ＬＬＣ−ＬｏｗまたはＬＬＣ−Ｈｉｇｈ腫瘍細胞（１０⁶）のいずれかをマウスの腹腔内に注入すると、１週間後、１０〜２０匹のマウスのそれぞれより、１〜２ｍｌの血液の混じった腹水が得られた。腸間腫瘍の幡種が見られた。次いでマウスを安楽死させた。心臓穿刺により血清を得た。対照として、正常の、腫瘍を宿さないマウスから血清を得た。血清と腹水は遠心分離により、細胞を除去し、上清をｂＦＧＦ（１ｎｇ／ｍｌ）で刺激されたウシ毛細血管内皮細胞刺激においてアッセイした（実施例８を参照）。双方のタイプの腫瘍から得た腹水は、７２時間後において対照に比較して、毛細血管内皮細胞の増殖を有意に刺激した（たとえば、１００％増殖）（図６）。反対に、低転移性マウスから得た血清は、内皮細胞増殖を阻害した（対照の７９％に抑制）。高転移の細胞系から得た血清は、２００％の刺激をした。
これらのデータは、低転移の細胞系の腹水には、アンジオスタチンを凌駕する優勢な内皮成長刺激因子が含まれること示す。この条件は、固形一次腫瘍に類似している。さらに、刺激活性に打ち消されているが、血清中にアンジオスタチン活性が現れている。このパターンは、固形一次腫瘍（ＬＬＣ−Ｌｏｗ）と同様である。高転移性の腫瘍（ＬＬＣ−Ｈｉｇｈ）から得た腹水は、また、優勢な内皮細胞刺激因子を含むが、血清中にアンジオスタチンは確認されない。
実施例１２
カラムクロマトグラフィーによる血清からのアンジオスタチンの分画と成長阻害画分のＳＤＳ−ＰＡＧＥによる分析
アンジオスタチンを精製するために、腫瘍を宿すマウスの血清をプールした。上記のインビトロ阻害因子活性アッセイにより検定された阻害活性を、ヘパリン−セファロース、バイオゲルＡ０．５ｍｍアガロースゲル、および数サイクルのＣ４逆相高速液体クロマトグラフィー（ＨＰＬＣ）を使用して、連続的にクロマトグラフ化した。内皮阻害活性を有するＨＰＬＣ画分のＳＤＳ−ＰＡＧＥは、見かけ上還元された３８，０００ダルトンの分子量の明確なバンドを示し、これは約２Ｘ１０⁷の比活性にまで、およそ１００万倍（表３参照）精製された。精製の各段階で、プールされた画分を、既知の内皮阻害物質存在について特異的な抗体を使用して検査した。粗製または精製画分中に、血小板因子第４因子、トロンボスポジンまたは腫瘍増殖因子β（ＴＧＦβ）は検出されなかった。

実施例１３
カラムクロマトグラフィーによる尿からのアンジオスタチンの分画と成長阻害画分のＳＤＳ−ＰＡＧＥによる分析
血清からの内皮細胞阻害物質の精製は、各マウス得られる少量の血清または、血清中の大量のタンパク質により、妨害される。

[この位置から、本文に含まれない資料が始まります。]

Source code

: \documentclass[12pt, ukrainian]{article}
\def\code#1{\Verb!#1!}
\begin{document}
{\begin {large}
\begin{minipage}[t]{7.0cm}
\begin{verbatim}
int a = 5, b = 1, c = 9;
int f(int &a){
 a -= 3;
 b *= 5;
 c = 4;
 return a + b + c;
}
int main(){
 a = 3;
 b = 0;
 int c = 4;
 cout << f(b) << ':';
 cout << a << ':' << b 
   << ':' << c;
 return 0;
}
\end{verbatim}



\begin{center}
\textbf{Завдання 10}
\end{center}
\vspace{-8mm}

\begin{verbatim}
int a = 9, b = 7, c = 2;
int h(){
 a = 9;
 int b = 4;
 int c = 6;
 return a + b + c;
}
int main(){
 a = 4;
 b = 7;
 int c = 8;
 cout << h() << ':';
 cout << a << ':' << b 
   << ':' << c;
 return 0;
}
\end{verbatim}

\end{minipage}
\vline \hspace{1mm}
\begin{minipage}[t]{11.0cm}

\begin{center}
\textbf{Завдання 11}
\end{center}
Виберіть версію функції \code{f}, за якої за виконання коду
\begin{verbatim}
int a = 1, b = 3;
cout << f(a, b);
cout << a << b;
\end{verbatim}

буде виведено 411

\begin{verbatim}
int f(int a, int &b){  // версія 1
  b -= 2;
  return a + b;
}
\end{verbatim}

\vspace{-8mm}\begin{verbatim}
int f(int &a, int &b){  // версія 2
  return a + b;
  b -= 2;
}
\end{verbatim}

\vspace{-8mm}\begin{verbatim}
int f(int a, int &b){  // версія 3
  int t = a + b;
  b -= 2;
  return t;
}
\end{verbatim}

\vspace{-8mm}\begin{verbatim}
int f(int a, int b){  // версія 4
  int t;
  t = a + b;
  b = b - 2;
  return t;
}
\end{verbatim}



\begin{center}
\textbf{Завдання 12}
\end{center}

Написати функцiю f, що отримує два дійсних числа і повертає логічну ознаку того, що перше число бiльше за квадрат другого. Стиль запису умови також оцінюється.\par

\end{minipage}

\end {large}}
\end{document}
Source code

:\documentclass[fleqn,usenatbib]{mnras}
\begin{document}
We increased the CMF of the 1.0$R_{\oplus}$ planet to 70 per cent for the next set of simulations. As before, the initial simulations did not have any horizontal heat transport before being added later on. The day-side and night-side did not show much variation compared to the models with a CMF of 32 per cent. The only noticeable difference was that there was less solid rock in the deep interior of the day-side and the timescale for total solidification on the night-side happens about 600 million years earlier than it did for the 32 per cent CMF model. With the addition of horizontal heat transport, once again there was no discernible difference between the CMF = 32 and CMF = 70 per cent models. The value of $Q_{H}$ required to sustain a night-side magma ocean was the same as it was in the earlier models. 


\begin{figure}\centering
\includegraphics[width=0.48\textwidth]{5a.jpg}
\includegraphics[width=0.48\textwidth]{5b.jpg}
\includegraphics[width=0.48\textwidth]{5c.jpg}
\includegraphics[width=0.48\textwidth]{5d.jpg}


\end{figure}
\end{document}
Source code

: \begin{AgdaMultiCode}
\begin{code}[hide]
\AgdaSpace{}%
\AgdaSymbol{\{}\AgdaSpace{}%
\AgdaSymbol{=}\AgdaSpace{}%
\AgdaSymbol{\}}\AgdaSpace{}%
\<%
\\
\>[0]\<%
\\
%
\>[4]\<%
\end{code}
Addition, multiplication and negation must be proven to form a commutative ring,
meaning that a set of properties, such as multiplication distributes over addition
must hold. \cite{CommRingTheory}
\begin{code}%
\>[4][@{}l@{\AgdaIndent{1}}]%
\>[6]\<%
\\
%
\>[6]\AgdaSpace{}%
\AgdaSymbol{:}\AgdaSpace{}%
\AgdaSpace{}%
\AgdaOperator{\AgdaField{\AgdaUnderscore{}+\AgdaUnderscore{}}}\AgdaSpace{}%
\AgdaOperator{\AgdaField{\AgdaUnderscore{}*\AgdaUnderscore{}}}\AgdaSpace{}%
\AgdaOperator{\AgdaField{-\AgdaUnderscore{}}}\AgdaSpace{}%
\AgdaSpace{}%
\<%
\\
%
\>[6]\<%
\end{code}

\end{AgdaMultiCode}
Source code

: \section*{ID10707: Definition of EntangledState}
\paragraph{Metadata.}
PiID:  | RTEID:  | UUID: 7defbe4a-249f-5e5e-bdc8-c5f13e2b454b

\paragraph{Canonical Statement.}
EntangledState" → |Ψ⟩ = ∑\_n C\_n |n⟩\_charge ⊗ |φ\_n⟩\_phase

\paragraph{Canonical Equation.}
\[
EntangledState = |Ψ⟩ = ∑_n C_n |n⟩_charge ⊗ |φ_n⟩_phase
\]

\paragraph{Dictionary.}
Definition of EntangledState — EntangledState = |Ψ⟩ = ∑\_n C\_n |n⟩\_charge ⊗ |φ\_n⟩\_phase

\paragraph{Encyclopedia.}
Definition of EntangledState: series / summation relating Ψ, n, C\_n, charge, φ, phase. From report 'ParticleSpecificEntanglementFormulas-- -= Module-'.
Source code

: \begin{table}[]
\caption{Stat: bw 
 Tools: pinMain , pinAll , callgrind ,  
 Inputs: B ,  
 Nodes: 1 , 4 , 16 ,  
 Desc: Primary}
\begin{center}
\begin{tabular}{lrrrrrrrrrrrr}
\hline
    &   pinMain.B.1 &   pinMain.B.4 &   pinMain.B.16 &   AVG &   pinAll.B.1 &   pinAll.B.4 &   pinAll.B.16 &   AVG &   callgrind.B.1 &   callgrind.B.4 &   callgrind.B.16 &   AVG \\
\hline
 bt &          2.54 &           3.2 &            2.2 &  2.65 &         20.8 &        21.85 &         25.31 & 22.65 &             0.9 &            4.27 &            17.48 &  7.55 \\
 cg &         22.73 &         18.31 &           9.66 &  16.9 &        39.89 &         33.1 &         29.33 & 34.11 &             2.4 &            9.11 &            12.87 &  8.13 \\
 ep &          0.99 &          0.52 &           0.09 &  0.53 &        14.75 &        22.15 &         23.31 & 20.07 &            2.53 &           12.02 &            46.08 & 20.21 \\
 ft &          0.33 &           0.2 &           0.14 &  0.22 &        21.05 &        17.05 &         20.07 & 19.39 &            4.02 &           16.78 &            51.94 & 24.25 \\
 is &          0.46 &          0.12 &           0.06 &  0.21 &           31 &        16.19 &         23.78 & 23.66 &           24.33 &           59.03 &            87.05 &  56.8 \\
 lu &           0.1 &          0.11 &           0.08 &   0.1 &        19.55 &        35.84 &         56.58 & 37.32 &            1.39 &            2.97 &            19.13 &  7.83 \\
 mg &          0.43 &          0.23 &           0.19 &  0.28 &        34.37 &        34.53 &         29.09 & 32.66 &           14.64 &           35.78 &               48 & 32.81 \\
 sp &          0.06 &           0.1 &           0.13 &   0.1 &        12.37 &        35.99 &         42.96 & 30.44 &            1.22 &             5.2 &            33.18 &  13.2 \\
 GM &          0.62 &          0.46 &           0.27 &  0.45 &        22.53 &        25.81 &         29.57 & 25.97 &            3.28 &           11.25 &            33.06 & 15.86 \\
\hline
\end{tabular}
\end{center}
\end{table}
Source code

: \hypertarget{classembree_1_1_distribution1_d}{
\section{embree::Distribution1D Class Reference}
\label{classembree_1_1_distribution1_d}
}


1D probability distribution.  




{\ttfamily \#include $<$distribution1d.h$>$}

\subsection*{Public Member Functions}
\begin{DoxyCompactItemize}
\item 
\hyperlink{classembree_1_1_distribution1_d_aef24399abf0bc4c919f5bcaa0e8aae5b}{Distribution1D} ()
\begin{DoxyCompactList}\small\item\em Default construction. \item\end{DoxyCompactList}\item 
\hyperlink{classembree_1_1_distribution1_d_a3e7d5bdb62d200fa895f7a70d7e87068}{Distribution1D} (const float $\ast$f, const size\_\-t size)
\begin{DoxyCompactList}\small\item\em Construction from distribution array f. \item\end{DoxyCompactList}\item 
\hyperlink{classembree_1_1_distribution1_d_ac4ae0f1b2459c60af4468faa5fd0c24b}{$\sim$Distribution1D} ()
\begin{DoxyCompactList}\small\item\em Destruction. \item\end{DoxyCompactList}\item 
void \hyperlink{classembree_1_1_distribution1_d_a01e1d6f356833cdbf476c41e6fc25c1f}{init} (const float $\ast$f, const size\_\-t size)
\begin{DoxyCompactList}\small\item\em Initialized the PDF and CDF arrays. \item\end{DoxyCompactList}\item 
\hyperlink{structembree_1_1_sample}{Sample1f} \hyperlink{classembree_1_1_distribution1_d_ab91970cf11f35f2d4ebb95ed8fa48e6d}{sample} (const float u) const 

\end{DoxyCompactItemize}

腫瘍を宿すマウスから得た尿が分析され、これに、腫瘍を持たないマウスおよびＬＬＣ−Ｈｉｇｈ腫瘍を宿すマウスの尿中には存在しない内皮細胞増殖の阻害物質が含有されることが判明した。この内皮細胞阻害活性の精製は、血清の精製に使用されたと同じ方法で行われた（上記参照）（図７）。
図７は、腫瘍を宿す動物の粗製血清または尿のＣ４逆相クロマトグラフィーを示す。全ての画分は、実施例８に記載される通り、ｂＦＧＦを添加したウシ毛細血管内皮細胞において７２時間増殖アッセイで検定された。いずれの場合も、明確な阻害ピークが、３０から３５％アセトニトリルで画分２３に溶出するのが観察された。腫瘍を宿す動物の血清の、３サイクル目のＣ４逆相クロマトグラフィーから得た阻害活性を有する画分のＳＤＳポリアクリルアミドゲル電気泳動は、およそ３８，０００ダルトンの位置に一本のバンドを示した。
実施例１４
血中のアンジオスタチンの分析
実施例９に記載の方法に従って内皮阻害作用がアッセイされた。アンジオスタチンは、シンクロパック(Synchropak)ＨＰＬＣ Ｃ４カラムで単離された。（シンクロム社、ラファィエット、インディアナ州）阻害物質は、３０から３５％のアセトニトリル勾配において溶出された。ドデシル硫酸ナトリウムポリアクリルアミドゲル電気泳動（ＰＡＧＥ）の還元条件のゲル（ｂ−メルカプトエタノール（５％ｖ／ｖ）において、活性を有するタンパク質バンドは３８キロダルトンの位置に溶出された。非還元条件においては、活性を有するタンパク質バンドは２８キロダルトンの位置に溶出された。最初のサンプルが尿または血清から単離されたもののどちらであっても、活性は同じポイントに検出された。他のバンドには活性は検出されなかった。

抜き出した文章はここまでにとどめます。